--- DATA SHOWN Enclosed Below ---

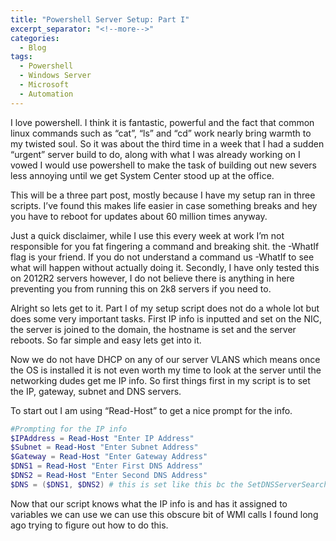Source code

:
 ```yaml
---
title: "Powershell Server Setup: Part I"
excerpt_separator: "<!--more-->"
categories:
  - Blog
tags:
  - Powershell
  - Windows Server
  - Microsoft
  - Automation
---
```


I love powershell. I think it is fantastic, powerful and the fact that common linux commands such as “cat”, “ls” and “cd” work nearly bring warmth to my twisted soul. So it was about the third time in a week that I had a sudden “urgent” server build to do, along with what I was already working on I vowed I would use powershell to make the task of building out new severs less annoying until we get System Center stood up at the office.

This will be a three part post, mostly because I have my setup ran in three scripts. I’ve found this makes life easier in case something breaks and hey you have to reboot for updates about 60 million times anyway.

Just a quick disclaimer, while I use this every week at work I’m not responsible for you fat fingering a command and breaking shit. the -WhatIf flag is your friend. If you do not understand a command us -WhatIf to see what will happen without actually doing it. Secondly, I have only tested this on 2012R2 servers however, I do not believe there is anything in here preventing you from running this on 2k8 servers if you need to.

<!--more-->

Alright so lets get to it. Part I of my setup script does not do a whole lot but does some very important tasks. First IP info is inputted and set on the NIC, the server is joined to the domain, the hostname is set and the server reboots. So far simple and easy lets get into it.

Now we do not have DHCP on any of our server VLANS which means once the OS is installed it is not even worth my time to look at the server until the networking dudes get me IP info. So first things first in my script is to set the IP, gateway, subnet and DNS servers.

To start out I am using “Read-Host” to get a nice prompt for the info.

```powershell
#Prompting for the IP info
$IPAddress = Read-Host "Enter IP Address"
$Subnet = Read-Host "Enter Subnet Address"
$Gateway = Read-Host "Enter Gateway Address"
$DNS1 = Read-Host "Enter First DNS Address"
$DNS2 = Read-Host "Enter Second DNS Address"
$DNS = ($DNS1, $DNS2) # this is set like this bc the SetDNSServerSearchOrder only takes one option
```

Now that our script knows what the IP info is and has it assigned to variables we can use we can use this obscure bit of WMI calls I found long ago trying to figure out how to do this.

--- End of Enclosed DATA SHOWN ---

◆ PROBLEM TO SOLVE
Lines holding "only" in the material above are to be reported.

◆ RESPONSE TO THIS TASK
Just a quick disclaimer, while I use this every week at work I’m not responsible for you fat fingering a command and breaking shit. the -WhatIf flag is your friend. If you do not understand a command us -WhatIf to see what will happen without actually doing it. Secondly, I have only tested this on 2012R2 servers however, I do not believe there is anything in here preventing you from running this on 2k8 servers if you need to.
$DNS = ($DNS1, $DNS2) # this is set like this bc the SetDNSServerSearchOrder only takes one option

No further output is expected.